> **TASK**
Look for "Математическое" in the listing below. Gather each line that contains it.

> **DATA FOR PROCESSING**
++++
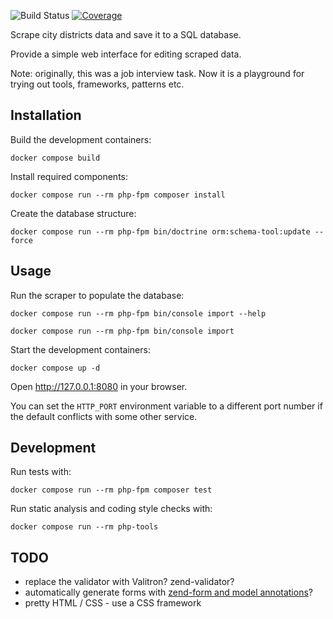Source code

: ![Build Status][build-badge]
[![Coverage][coverage-badge]][coverage-url]

[build-badge]: https://github.com/pawel-slowik/districts/workflows/tests/badge.svg
[coverage-badge]: https://codecov.io/gh/pawel-slowik/districts/branch/master/graph/badge.svg
[coverage-url]: https://codecov.io/gh/pawel-slowik/districts

Scrape city districts data and save it to a SQL database.

Provide a simple web interface for editing scraped data.

Note: originally, this was a job interview task. Now it is a playground for
trying out tools, frameworks, patterns etc.

## Installation

Build the development containers:

    docker compose build

Install required components:

    docker compose run --rm php-fpm composer install

Create the database structure:

    docker compose run --rm php-fpm bin/doctrine orm:schema-tool:update --force

## Usage

Run the scraper to populate the database:

    docker compose run --rm php-fpm bin/console import --help

    docker compose run --rm php-fpm bin/console import

Start the development containers:

    docker compose up -d

Open <http://127.0.0.1:8080> in your browser.

You can set the `HTTP_PORT` environment variable to a different port number if
the default conflicts with some other service.

## Development

Run tests with:

    docker compose run --rm php-fpm composer test

Run static analysis and coding style checks with:

    docker compose run --rm php-tools

## TODO

- replace the validator with Valitron? zend-validator?
- automatically generate forms with [zend-form and model annotations](https://docs.zendframework.com/zend-form/quick-start/#using-annotations)?
- pretty HTML / CSS - use a CSS framework
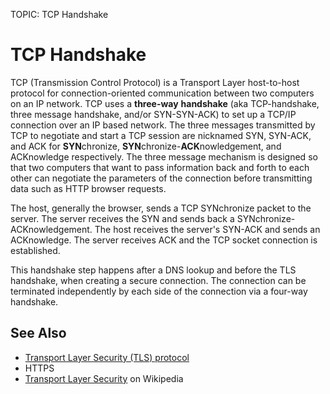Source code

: TOPIC: TCP Handshake

# TCP Handshake

TCP (Transmission Control Protocol) is a Transport Layer host-to-host protocol for connection-oriented
communication between two computers on an IP network. TCP uses a **three-way** **handshake** (aka TCP-handshake,
three message handshake, and/or SYN-SYN-ACK) to set up a TCP/IP connection over an IP based network.
The three messages transmitted by TCP to negotiate and start a TCP session are nicknamed SYN, SYN-ACK,
and ACK for **SYN**chronize, **SYN**chronize-**ACK**nowledgement, and ACKnowledge respectively. The
three message mechanism is designed so that two computers that want to pass information back and
forth to each other can negotiate the parameters of the connection before transmitting data such as
HTTP browser requests.

The host, generally the browser, sends a TCP SYNchronize packet to the server. The server receives
the SYN and sends back a SYNchronize-ACKnowledgement. The host receives the server's SYN-ACK and
sends an ACKnowledge. The server receives ACK and the TCP socket connection is established.

This handshake step happens after a DNS lookup and before the TLS handshake, when creating a secure
connection. The connection can be terminated independently by each side of the connection via a
four-way handshake.

## See Also

- [Transport Layer Security (TLS) protocol](https://wiki.developer.mozilla.org/en-US/docs/Web/Security/Transport_Layer_Security)
- HTTPS
- [Transport Layer Security](https://en.wikipedia.org/wiki/Transport%20Layer%20Security) on Wikipedia

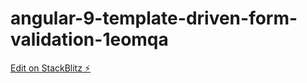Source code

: # angular-9-template-driven-form-validation-1eomqa

[Edit on StackBlitz ⚡️](https://stackblitz.com/edit/angular-9-template-driven-form-validation-1eomqa)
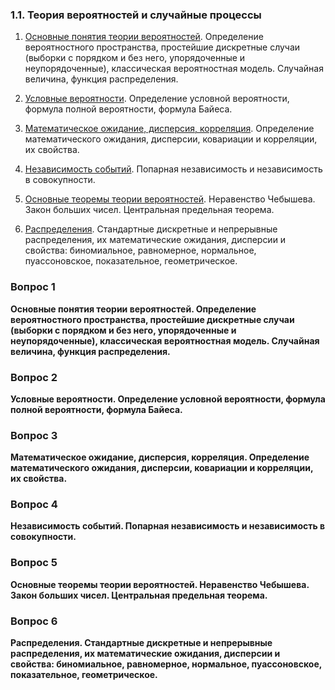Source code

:### 1.1. Теория вероятностей и случайные процессы

1. [Основные понятия теории вероятностей](#вопрос-1). Определение вероятностного пространства, простейшие дискретные случаи (выборки с порядком и без него, упорядоченные и неупорядоченные), классическая вероятностная модель. Случайная величина, функция распределения.

2. [Условные вероятности](#вопрос-2). Определение условной вероятности, формула полной вероятности, формула Байеса.

3. [Математическое ожидание, дисперсия, корреляция](#вопрос-3). Определение математического ожидания, дисперсии, ковариации и корреляции, их свойства.

4. [Независимость событий](#вопрос-4). Попарная независимость и независимость в совокупности.

5. [Основные теоремы теории вероятностей](#вопрос-5). Неравенство Чебышева. Закон больших чисел. Центральная предельная теорема.

6. [Распределения](#вопрос-6). Стандартные дискретные и непрерывные распределения, их математические ожидания, дисперсии и свойства: биномиальное, равномерное, нормальное, пуассоновское, показательное, геометрическое.

### Вопрос 1

**Основные понятия теории вероятностей. Определение вероятностного пространства, простейшие дискретные случаи (выборки с порядком и без него, упорядоченные и неупорядоченные), классическая вероятностная модель. Случайная величина, функция распределения.**

### Вопрос 2

**Условные вероятности. Определение условной вероятности, формула полной вероятности, формула Байеса.**

### Вопрос 3

**Математическое ожидание, дисперсия, корреляция. Определение математического ожидания, дисперсии, ковариации и корреляции, их свойства.**

### Вопрос 4

**Независимость событий. Попарная независимость и независимость в совокупности.**

### Вопрос 5

**Основные теоремы теории вероятностей. Неравенство Чебышева. Закон больших чисел. Центральная предельная теорема.**

### Вопрос 6

**Распределения. Стандартные дискретные и непрерывные распределения, их математические ожидания, дисперсии и свойства: биномиальное, равномерное, нормальное, пуассоновское, показательное, геометрическое.**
++++
> **ANSWER TO THIS PROBLEM**
3. [Математическое ожидание, дисперсия, корреляция](#вопрос-3). Определение математического ожидания, дисперсии, ковариации и корреляции, их свойства.
**Математическое ожидание, дисперсия, корреляция. Определение математического ожидания, дисперсии, ковариации и корреляции, их свойства.**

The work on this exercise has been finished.